The march falls on the West African nation’s Independence Day from its former colonial ruler, France, and as anti-French sentiment spikes. Protests are expected throughout the capital, Niamey, to push back against foreign meddling.
The coup has been strongly condemned by Western countries, many of which saw Niger as the last reliable partner for the West in efforts to battle jihadis linked to al-Qaida and the Islamic State group in Africa’s Sahel region.
France has 1,500 soldiers in Niger who conduct joint operations with its military, and the United States and other European countries have helped train the nation’s troops.
In an address to the nation on Wednesday, the new military ruler, Gen. Abdourahmane Tchiani, lashed out at neighboring countries and the international community and called on the population to be ready to defend the nation.
Tchiani said Niger will face difficult times ahead and that the “hostile and radical” attitudes of those who oppose his rule provide no added value. He called harsh sanctions imposed last week by the West African block known as ECOWAS illegal, unfair, inhuman, and unprecedented.
ECOWAS has also threatened to use force if ousted President Mohamed Bazoum, who remains under house arrest, is not released and reinstated by Aug. 6.

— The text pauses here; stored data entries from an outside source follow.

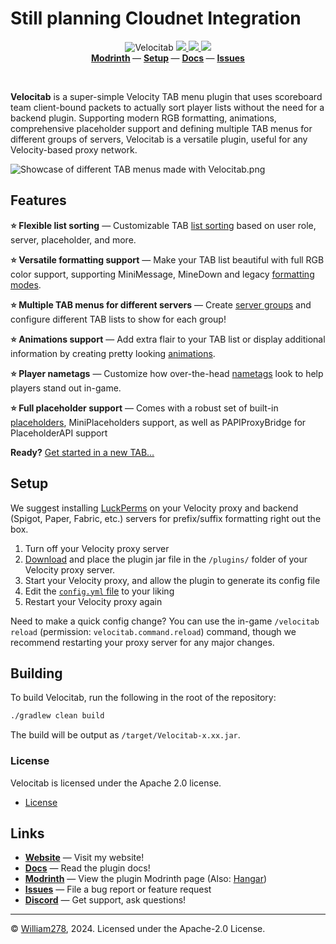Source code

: # Still planning Cloudnet Integration

<!--suppress ALL -->
<p align="center">
    <img src="images/banner.png" alt="Velocitab" />
    <a href="https://github.com/WiIIiam278/Velocitab/actions/workflows/ci.yml">
        <img src="https://img.shields.io/github/actions/workflow/status/WiIIiam278/Velocitab/ci.yml?branch=master&logo=github"/>
    </a> 
    <a href="https://repo.william278.net/#/releases/net/william278/velocitab/">
        <img src="https://repo.william278.net/api/badge/latest/releases/net/william278/velocitab?color=00fb9a&name=Maven&prefix=v" />
    </a>
    <a href="https://discord.gg/tVYhJfyDWG">
        <img src="https://img.shields.io/discord/818135932103557162.svg?label=&logo=discord&logoColor=fff&color=7389D8&labelColor=6A7EC2" />
    </a> 
    <br/>
    <b>
        <a href="https://modrinth.com/plugin/velocitab">Modrinth</a>
    </b> —
    <b>
        <a href="https://william278.net/docs/velocitab/setup">Setup</a>
    </b> — 
    <b>
        <a href="https://william278.net/docs/velocitab/">Docs</a>
    </b> — 
    <b>
        <a href="https://github.com/WiIIiam278/Velocitab/issues">Issues</a>
    </b>
</p>
<br/>

**Velocitab** is a super-simple Velocity TAB menu plugin that uses scoreboard team client-bound packets to actually sort player lists without the need for a backend plugin. Supporting modern RGB formatting, animations, comprehensive placeholder support and defining multiple TAB menus for different groups of servers, Velocitab is a versatile plugin, useful for any Velocity-based proxy network.

![Showcase of different TAB menus made with Velocitab.png](images/showcase.png)

## Features
**⭐ Flexible list sorting** &mdash; Customizable TAB [list sorting](https://william278.net/docs/velocitab/sorting) based on user role, server, placeholder, and more.

**⭐ Versatile formatting support** &mdash; Make your TAB list beautiful with full RGB color support, supporting MiniMessage, MineDown and legacy [formatting modes](https://william278.net/docs/velocitab/formatting).

**⭐ Multiple TAB menus for different servers** &mdash; Create [server groups](https://william278.net/docs/velocitab/server-groups) and configure different TAB lists to show for each group!

**⭐ Animations support** &mdash; Add extra flair to your TAB list or display additional information by creating pretty looking [animations](https://william278.net/docs/velocitab/animations).

**⭐ Player nametags** &mdash; Customize how over-the-head [nametags](https://william278.net/docs/velocitab/nametags) look to help players stand out in-game.

**⭐ Full placeholder support** &mdash; Comes with a robust set of built-in [placeholders](https://william278.net/docs/velocitab/placeholders), MiniPlaceholders support, as well as PAPIProxyBridge for PlaceholderAPI support

**Ready?** [Get started in a new TAB&hellip;](https://william278.net/docs/velocitab/setup)

## Setup
We suggest installing [LuckPerms](https://luckperms.net) on your Velocity proxy and backend (Spigot, Paper, Fabric, etc.) servers for prefix/suffix formatting right out the box.

1. Turn off your Velocity proxy server
2. [Download](https://github.com/WiIIiam278/Velocitab/releases/latest) and place the plugin jar file in the `/plugins/` folder of your Velocity proxy server.
3. Start your Velocity proxy, and allow the plugin to generate its config file
4. Edit the [`config.yml` file](https://william278.net/docs/velocitab/config-file) to your liking
5. Restart your Velocity proxy again

Need to make a quick config change? You can use the in-game `/velocitab reload` (permission: `velocitab.command.reload`) command, though we recommend restarting your proxy server for any major changes.

## Building
To build Velocitab, run the following in the root of the repository:
```bash
./gradlew clean build
```
The build will be output as `/target/Velocitab-x.xx.jar`.

### License
Velocitab is licensed under the Apache 2.0 license.

- [License](https://github.com/WiIIiam278/Velocitab/blob/master/LICENSE)

## Links
* **[Website](https://william278.net/project/velocitab)** — Visit my website!
* **[Docs](https://william278.net/docs/velocitab)** — Read the plugin docs!
* **[Modrinth](https://modrinth.com/plugin/velocitab)** — View the plugin Modrinth page (Also: [Hangar](https://hangar.papermc.io/William278/Velocitab))
* **[Issues](https://github.com/WiIIiam278/Velocitab/issues)** — File a bug report or feature request
* **[Discord](https://discord.com/invite/tVYhJfyDWG)** — Get support, ask questions!

---
&copy; [William278](https://william278.net/), 2024. Licensed under the Apache-2.0 License.
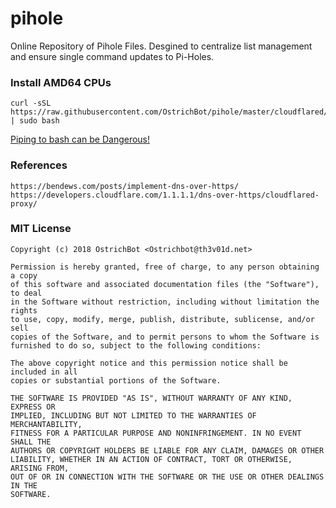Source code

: # pihole
Online Repository of Pihole Files. Desgined to centralize list management and ensure single command updates to Pi-Holes.

### Install AMD64 CPUs
```
curl -sSL https://raw.githubusercontent.com/OstrichBot/pihole/master/cloudflared/install_amd64.sh | sudo bash
```
[Piping to bash can be Dangerous!](https://pi-hole.net/2016/07/25/curling-and-piping-to-bash/)

### References
```
https://bendews.com/posts/implement-dns-over-https/
https://developers.cloudflare.com/1.1.1.1/dns-over-https/cloudflared-proxy/
```

### MIT License 
```
Copyright (c) 2018 OstrichBot <Ostrichbot@th3v01d.net>

Permission is hereby granted, free of charge, to any person obtaining a copy
of this software and associated documentation files (the "Software"), to deal
in the Software without restriction, including without limitation the rights
to use, copy, modify, merge, publish, distribute, sublicense, and/or sell
copies of the Software, and to permit persons to whom the Software is
furnished to do so, subject to the following conditions:

The above copyright notice and this permission notice shall be included in all
copies or substantial portions of the Software.

THE SOFTWARE IS PROVIDED "AS IS", WITHOUT WARRANTY OF ANY KIND, EXPRESS OR
IMPLIED, INCLUDING BUT NOT LIMITED TO THE WARRANTIES OF MERCHANTABILITY,
FITNESS FOR A PARTICULAR PURPOSE AND NONINFRINGEMENT. IN NO EVENT SHALL THE
AUTHORS OR COPYRIGHT HOLDERS BE LIABLE FOR ANY CLAIM, DAMAGES OR OTHER
LIABILITY, WHETHER IN AN ACTION OF CONTRACT, TORT OR OTHERWISE, ARISING FROM,
OUT OF OR IN CONNECTION WITH THE SOFTWARE OR THE USE OR OTHER DEALINGS IN THE
SOFTWARE.
```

In a closed-door meeting on Wednesday, dozens of people from civil society organizations, professional groups, and trade unions spoke with the coup leaders about their vision for the country. Sanoussi, from M62, was at the meeting and said the junta talked about their priorities for the nation, including securing it from violence.
But another civil society member at the same gathering who did not want to be named for security reasons told the AP they left feeling concerned. They had a strong impression that the French military was going to be ousted soon and that members of civil society groups would help the junta do it.